CA-WN accepts Andrew Lewer's invitation to talk about Net Zero
Image by Alexandra_Koch from Pixabay

The Northampton Chronicle & Echo recently published an opinion piece by the Conservative MP for Northampton South: Political Opinion: We need to talk about Net Zero, by Andrew Lewer MP

That's an enthusiastic 'yes, please' from CA-WN to talking about Net Zero:

Andrew Lewer says: The “recent National Infrastructure Commission report has warned Government about increased vulnerability to power cuts caused by storms, as well as potential disruptions in electricity supplies due to low wind”.
CA-WN says: A selective interpretation of the report, which also said “the risk of delay in addressing climate change is now greater than the risk of over correction”, and “concrete action is required to reduce the use of gas and oil”.

Andrew Lewer says: The UK’s goal to deliver net zero by 2050 is “an arbitrary target”.
CA-WN says: The 2050 date was a key recommendation of a May 2019 report by the UK Climate Change Committee, which includes a wealth of supporting evidence.

Andrew Lewer says: The legal order which set this target went through Parliament “with minimal debate and no vote” at a time when “the nation's focus was primarily on Brexit and then the global pandemic of COVID-19”.
CA-WN says: The legislation came into force in June 2019 prior to the Covid pandemic being declared.

Andrew Lewer says: “the UK contributes only 1% of global CO2 emissions”.
CA-WN says: The UK ‘territorial emissions’ i.e. those generated from within the country are around 1% of the global total. However, ‘traded emissions’ (those attributable to goods we import and consume) are almost half as much again. The UK contribution to historical emissions is also relevant – we are responsible for 4.52% of all human-created greenhouse gas emissions since 1750, with only the US, China, Russia and Germany above us in the table.

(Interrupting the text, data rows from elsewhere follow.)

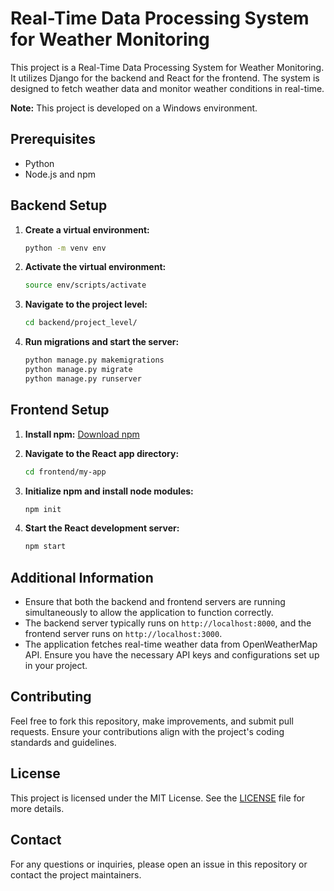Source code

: # Real-Time Data Processing System for Weather Monitoring

This project is a Real-Time Data Processing System for Weather Monitoring. It utilizes Django for the backend and React for the frontend. The system is designed to fetch weather data and monitor weather conditions in real-time.

**Note:** This project is developed on a Windows environment.

## Prerequisites

- Python
- Node.js and npm

## Backend Setup

1. **Create a virtual environment:**

    ```sh
    python -m venv env
    ```

2. **Activate the virtual environment:**

    ```sh
    source env/scripts/activate
    ```

3. **Navigate to the project level:**

    ```sh
    cd backend/project_level/
    ```

4. **Run migrations and start the server:**

    ```sh
    python manage.py makemigrations
    python manage.py migrate
    python manage.py runserver
    ```

## Frontend Setup

1. **Install npm:** [Download npm](https://www.npmjs.com/get-npm)

2. **Navigate to the React app directory:**

    ```sh
    cd frontend/my-app
    ```

3. **Initialize npm and install node modules:**

    ```sh
    npm init
    ```

4. **Start the React development server:**

    ```sh
    npm start
    ```

## Additional Information

- Ensure that both the backend and frontend servers are running simultaneously to allow the application to function correctly.
- The backend server typically runs on `http://localhost:8000`, and the frontend server runs on `http://localhost:3000`.
- The application fetches real-time weather data from OpenWeatherMap API. Ensure you have the necessary API keys and configurations set up in your project.

## Contributing

Feel free to fork this repository, make improvements, and submit pull requests. Ensure your contributions align with the project's coding standards and guidelines.

## License

This project is licensed under the MIT License. See the [LICENSE](LICENSE) file for more details.

## Contact

For any questions or inquiries, please open an issue in this repository or contact the project maintainers.
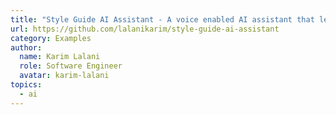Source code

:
 ```yaml
---
title: "Style Guide AI Assistant - A voice enabled AI assistant that lets you talk to your wardrobe."
url: https://github.com/lalanikarim/style-guide-ai-assistant
category: Examples
author:
  name: Karim Lalani
  role: Software Engineer
  avatar: karim-lalani
topics:
  - ai
---
```


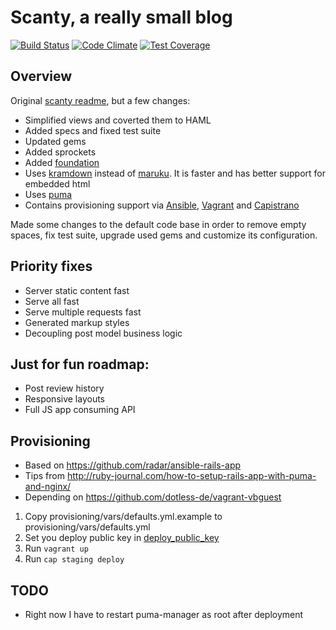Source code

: # Scanty, a really small blog

[![Build Status](https://snap-ci.com/chischaschos/scanty/branch/master/build_image)](https://snap-ci.com/chischaschos/scanty/branch/master)
[![Code Climate](https://codeclimate.com/github/chischaschos/scanty/badges/gpa.svg)](https://codeclimate.com/github/chischaschos/scanty)
[![Test Coverage](https://codeclimate.com/github/chischaschos/scanty/badges/coverage.svg)](https://codeclimate.com/github/chischaschos/scanty/coverage)

## Overview

Original [scanty
readme](https://github.com/chischaschos/scanty/blob/master/README.rdoc), but a
few changes:

- Simplified views and coverted them to HAML
- Added specs and fixed test suite
- Updated gems
- Added sprockets
- Added [foundation](http://foundation.zurb.com/)
- Uses [kramdown](https://github.com/gettalong/kramdown) instead of
[maruku](https://github.com/bhollis/maruku/). It is faster and has
better support for embedded html
- Uses [puma](https://github.com/puma/puma)
- Contains provisioning support via [Ansible](http://www.ansible.com/home),
[Vagrant](http://www.vagrantup.com/) and [Capistrano](http://capistranorb.com/)

Made some changes to the default code base in
order to remove empty spaces, fix test suite, upgrade used gems and
customize its configuration.

## Priority fixes

- Server static content fast
- Serve all fast
- Serve multiple requests fast
- Generated markup styles
- Decoupling post model business logic

## Just for fun roadmap:

- Post review history
- Responsive layouts
- Full JS app consuming API

## Provisioning

- Based on https://github.com/radar/ansible-rails-app
- Tips from http://ruby-journal.com/how-to-setup-rails-app-with-puma-and-nginx/
- Depending on https://github.com/dotless-de/vagrant-vbguest

1. Copy provisioning/vars/defaults.yml.example to provisioning/vars/defaults.yml
2. Set you deploy public key in [deploy_public_key](provisioning/vars/defaults.yml)
3. Run ```vagrant up```
4. Run ```cap staging deploy```


## TODO
- Right now I have to restart puma-manager as root after deployment

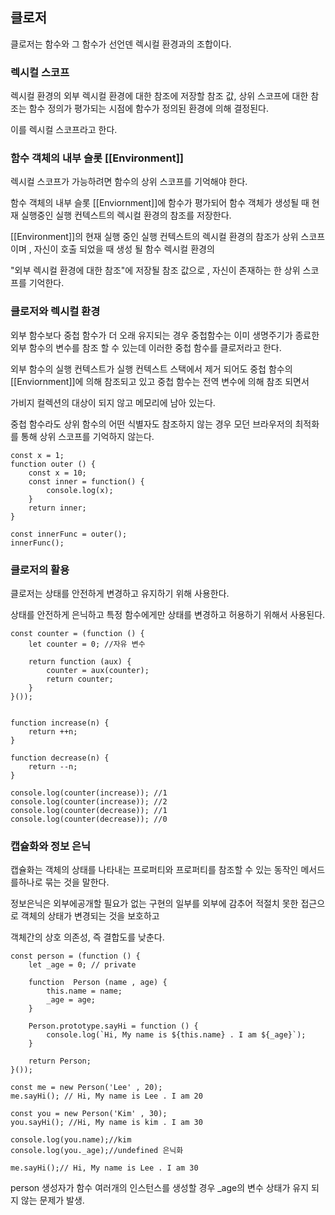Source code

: ## 클로저
클로저는 함수와 그 함수가 선언덴 렉시컬 환경과의 조합이다.

### 렉시컬 스코프
렉시컬 환경의 외부 렉시컬 환경에 대한 참조에 저장할 참조 값, 상위 스코프에 대한 참조는 함수 정의가 평가되는 시점에 함수가 정의된 환경에 의해 결정된다.

이를 렉시컬 스코프라고 한다.


### 함수 객체의 내부 슬롯 [[Environment]]

렉시컬 스코프가 가능하려면 함수의 상위 스코프를 기억해야 한다.

함수 객체의 내부 슬롯 [[Enviornment]]에 함수가 평가되어 함수 객체가 생성될 때 현재 실행중인 실행 컨텍스트의 렉시컬 환경의 참조를 저장한다.

[[Environment]]의 현재 실행 중인 실행 컨텍스트의 렉시컬 환경의 참조가 상위 스코프이며 , 자신이 호출 되었을 때  생성 될 함수 렉시컬 환경의 

"외부 렉시컬 환경에 대한 참조"에 저장될 참조 값으로 , 자신이 존재하는 한 상위 스코프를 기억한다.

### 클로저와 렉시컬 환경

외부 함수보다 중첩 함수가 더 오래 유지되는 경우 중첩함수는 이미 생명주기가 종료한 외부 함수의 변수를 참조 할 수 있는데 이러한 중첩 함수를 클로저라고 한다.

외부 함수의 실행 컨텍스트가 실행 컨텍스트 스택에서 제거 되어도 중첩 함수의 [[Enviornment]]에 의해 참조되고 있고 중첩 함수는 전역 변수에 의해 참조 되면서 

가비지 컬렉션의 대상이 되지 않고 메모리에 남아 있는다. 

중첩 함수라도 상위 함수의 어떤 식별자도 참조하지 않는 경우 모던 브라우저의 최적화를 통해 상위 스코프를 기억하지 않는다.

```
const x = 1;
function outer () {
    const x = 10;
    const inner = function() {
        console.log(x);
    }
    return inner;
}

const innerFunc = outer();
innerFunc();

```


### 클로저의 활용

클로저는 상태를 안전하게 변경하고 유지하기 위해 사용한다.

상태를 안전하게 은닉하고 특정 함수에게만 상태를 변경하고 허용하기 위해서 사용된다.

```
const counter = (function () {
    let counter = 0; //자유 변수

    return function (aux) {
        counter = aux(counter);
        return counter;
    }
}());


function increase(n) {
    return ++n;
}

function decrease(n) {
    return --n;
}

console.log(counter(increase)); //1
console.log(counter(increase)); //2
console.log(counter(decrease)); //1
console.log(counter(decrease)); //0

```

### 캡슐화와 정보 은닉
캡슐화는 객체의 상태를 나타내는 프로퍼티와 프로퍼티를 참조할 수 있는 동작인 메서드를하나로 묶는 것을 말한다.

정보은닉은 외부에공개할 필요가 없는 구현의 일부를 외부에 감추어 적절치 못한 접근으로 객체의 상태가 변경되는 것을 보호하고 

객체간의 상호 의존성, 즉 결합도를 낮춘다.

```
const person = (function () {
    let _age = 0; // private

    function  Person (name , age) {
        this.name = name;
        _age = age;
    }

    Person.prototype.sayHi = function () {
        console.log(`Hi, My name is ${this.name} . I am ${_age}`);
    }

    return Person;
}());

const me = new Person('Lee' , 20);
me.sayHi(); // Hi, My name is Lee . I am 20

const you = new Person('Kim' , 30);
you.sayHi(); //Hi, My name is kim . I am 30

console.log(you.name);//kim
console.log(you._age);//undefined 은닉화

me.sayHi();// Hi, My name is Lee . I am 30
```

person 생성자가 함수 여러개의 인스턴스를 생성할 경우 _age의 변수 상태가 유지 되지 않는 문제가 발생.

Andrew Lewer says: “[The UK] is being subjected to some of the most ambitious and far-reaching changes since the industrial revolution.”
CA-WN says: These changes are the result of legislation produced by a Conservative government, and absolutely must be ‘ambitious and far-reaching’ to deliver on the the United Kingdom’s legally binding commitment.

Andrew Lewer says: “The warnings from the National Infrastructure Commission [NIC] … highlight potential vulnerabilities and risks associated with a hasty transition to clean energy.”
CA-WN says: A letter to the government sent by the NIC jointly with the UK Climate Change Committee includes the warnings quoted above (1st para) but doesn’t propose slowing down the transition from fossil fuels.

Andrew Lewer says: The policy to promote diesel cars in the early 2000s is an example of poor policy based on government “placing bets on new technologies” which is equivalent to the current transition to electric vehicles.
CA-WN says: The ‘dash to diesel’ was designed to meet CO2 reduction targets - it was already known that diesel was much worse than petrol for pollution-causing particulates but targets on these were less demanding so a bad trade-off was made. Andrew Lewer’s criticisms of the current EV charging infrastructure and electricity generation capacity are valid but result from government's failure to plan. Regardless, these issues will be resolved in time, unlike the dirty air and resulting health problems caused by internal combustion engines.